Should the Teams of the NFL Be Treated as a Single Entity Under the Sherman Act?

Section 1 of the Sherman Act prohibits concerted actions unreasonably restraining trade, but exempts collective actions by separate business entities who share a complete unity of interest.  Whether § 1 applies to the major professional sports leagues has long been a matter of debate.  On the one hand, each team is separately owned and seeks to maximize its own profits.  On the other hand, each team has an important shared interest in maintaining a full league of competitive teams — who will pay to see the Yankees if they effortlessly crush all opponents?  So, does a league potentially violate § 1 when it blocks its members from entering into individual merchandising or broadcasting deals?
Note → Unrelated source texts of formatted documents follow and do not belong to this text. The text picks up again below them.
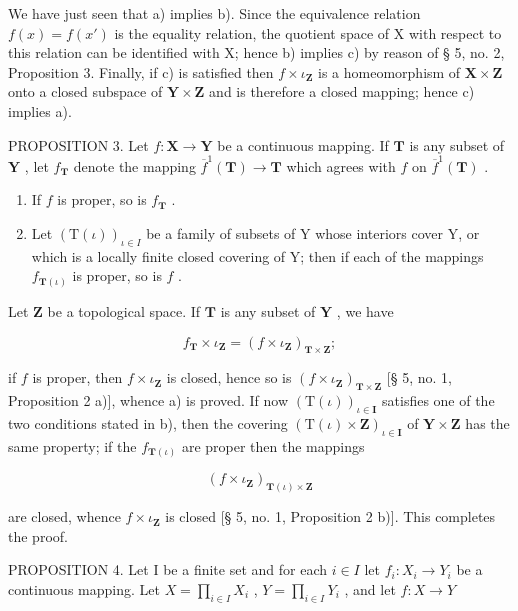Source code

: We have just seen that a) implies b). Since the equivalence relation \(f(x) = f(x')\) is the equality relation, the quotient space of X with respect to this relation can be identified with X; hence b) implies c) by reason of § 5, no. 2, Proposition 3. Finally, if c) is satisfied then \(f \times \iota_{\mathbf{Z}}\) is a homeomorphism of \(\mathbf{X} \times \mathbf{Z}\) onto a closed subspace of \(\mathbf{Y} \times \mathbf{Z}\) and is therefore a closed mapping; hence c) implies a).

PROPOSITION 3. Let \(f: \mathbf{X} \to \mathbf{Y}\) be a continuous mapping. If \(\mathbf{T}\) is any subset of \(\mathbf{Y}\) , let \(f_{\mathbf{T}}\) denote the mapping \(\overline{f}^{1}(\mathbf{T}) \to \mathbf{T}\) which agrees with \(f\) on \(\overline{f}^{1}(\mathbf{T})\) .

\begin{enumerate}
\def\labelenumi{\alph{enumi})}
\item
  If \(f\) is proper, so is \(f_{\mathbf{T}}\) .
\item
  Let \((\mathrm{T}(\iota))_{\iota\in I}\) be a family of subsets of Y whose interiors cover Y, or which is a locally finite closed covering of Y; then if each of the mappings \(f_{\mathbf{T}(\iota)}\) is proper, so is \(f\) .
\end{enumerate}

Let \(\mathbf{Z}\) be a topological space. If \(\mathbf{T}\) is any subset of \(\mathbf{Y}\) , we have

\[
f _ {\mathbf {T}} \times \iota_ {\mathbf {Z}} = (f \times \iota_ {\mathbf {Z}}) _ {\mathbf {T} \times \mathbf {Z}};
\]

if \(f\) is proper, then \(f \times \iota_{\mathbf{Z}}\) is closed, hence so is \((f \times \iota_{\mathbf{Z}})_{\mathbf{T} \times \mathbf{Z}}\) {[}§ 5, no. 1, Proposition 2 a){]}, whence a) is proved. If now \((\mathrm{T}(\iota))_{\iota \in \mathbf{I}}\) satisfies one of the two conditions stated in b), then the covering \((\mathrm{T}(\iota) \times \mathbf{Z})_{\iota \in \mathbf{I}}\) of \(\mathbf{Y} \times \mathbf{Z}\) has the same property; if the \(f_{\mathbf{T}(\iota)}\) are proper then the mappings

\[
(f \times \iota_ {\mathbf {Z}}) _ {\mathbf {T} (\iota) \times \mathbf {Z}}
\]

are closed, whence \(f \times \iota_{\mathbf{Z}}\) is closed {[}§ 5, no. 1, Proposition 2 b){]}. This completes the proof.

PROPOSITION 4. Let I be a finite set and for each \(i \in I\) let \(f_i: X_i \to Y_i\) be a continuous mapping. Let \(X = \prod_{i \in I} X_i\) , \(Y = \prod_{i \in I} Y_i\) , and let \(f: X \to Y\)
Matt Mitten reviews the history of litigation addressing this issue in a new paper on SSRN.  His analysis concludes with a discussion of the Supreme Court’s most recent pronouncement on the question, American Needle, Inc. v. National Football League, 130 S. Ct. 2201 (2010).  In American Needle, the Court held that the NFL’s grant of an exclusive trademark license to a headwear manufacturer was not immune from § 1 scrutiny.  The Court wrote, “Common interests in the NFL brand partially unite the economic interests of the parent firms, but the teams still have distinct, potentially competing interests.”  Although the question is a difficult one, Matt argues that Court reached the right result.  The paper is entitled “American Needle v. NFL: U.S. Professional Clubs are Separate Economic Threads When Jointly Marketing Intellectual Property.”